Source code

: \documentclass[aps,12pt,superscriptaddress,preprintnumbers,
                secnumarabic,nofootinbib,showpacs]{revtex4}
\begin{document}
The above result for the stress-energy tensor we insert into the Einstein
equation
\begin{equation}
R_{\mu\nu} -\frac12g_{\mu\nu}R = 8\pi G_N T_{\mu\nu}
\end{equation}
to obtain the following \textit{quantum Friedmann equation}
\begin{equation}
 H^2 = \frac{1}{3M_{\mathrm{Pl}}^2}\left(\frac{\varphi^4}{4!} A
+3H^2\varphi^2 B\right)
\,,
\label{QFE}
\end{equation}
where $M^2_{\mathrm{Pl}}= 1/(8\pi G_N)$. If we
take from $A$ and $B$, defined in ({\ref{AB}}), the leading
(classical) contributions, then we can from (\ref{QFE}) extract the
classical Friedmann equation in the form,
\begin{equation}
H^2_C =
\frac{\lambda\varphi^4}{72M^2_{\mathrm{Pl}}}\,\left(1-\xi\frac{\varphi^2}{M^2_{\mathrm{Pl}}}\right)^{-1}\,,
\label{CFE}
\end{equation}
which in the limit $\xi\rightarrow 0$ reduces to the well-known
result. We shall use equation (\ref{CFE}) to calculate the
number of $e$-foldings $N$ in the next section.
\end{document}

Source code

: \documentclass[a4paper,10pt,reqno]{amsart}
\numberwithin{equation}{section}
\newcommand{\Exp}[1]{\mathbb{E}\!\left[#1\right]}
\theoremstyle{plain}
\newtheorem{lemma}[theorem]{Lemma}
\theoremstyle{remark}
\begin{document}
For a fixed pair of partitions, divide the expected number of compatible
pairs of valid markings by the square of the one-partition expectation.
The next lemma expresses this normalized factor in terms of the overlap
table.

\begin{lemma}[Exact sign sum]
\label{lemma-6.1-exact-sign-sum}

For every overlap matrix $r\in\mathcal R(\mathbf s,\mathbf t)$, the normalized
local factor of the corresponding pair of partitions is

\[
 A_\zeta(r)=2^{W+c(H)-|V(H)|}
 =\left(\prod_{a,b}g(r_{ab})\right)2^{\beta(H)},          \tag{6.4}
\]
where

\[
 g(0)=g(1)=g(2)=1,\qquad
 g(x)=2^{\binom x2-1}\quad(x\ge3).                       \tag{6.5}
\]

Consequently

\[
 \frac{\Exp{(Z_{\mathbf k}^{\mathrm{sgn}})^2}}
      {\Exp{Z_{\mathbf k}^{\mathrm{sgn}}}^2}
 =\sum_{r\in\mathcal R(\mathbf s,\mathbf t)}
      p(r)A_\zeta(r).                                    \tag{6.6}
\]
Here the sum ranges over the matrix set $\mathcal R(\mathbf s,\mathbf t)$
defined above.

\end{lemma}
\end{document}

+ + + + +

### PROBLEM:
Only the lines containing the word "theoremstyle" should be returned from the data above.

### REPLY:
\theoremstyle{plain}
\theoremstyle{remark}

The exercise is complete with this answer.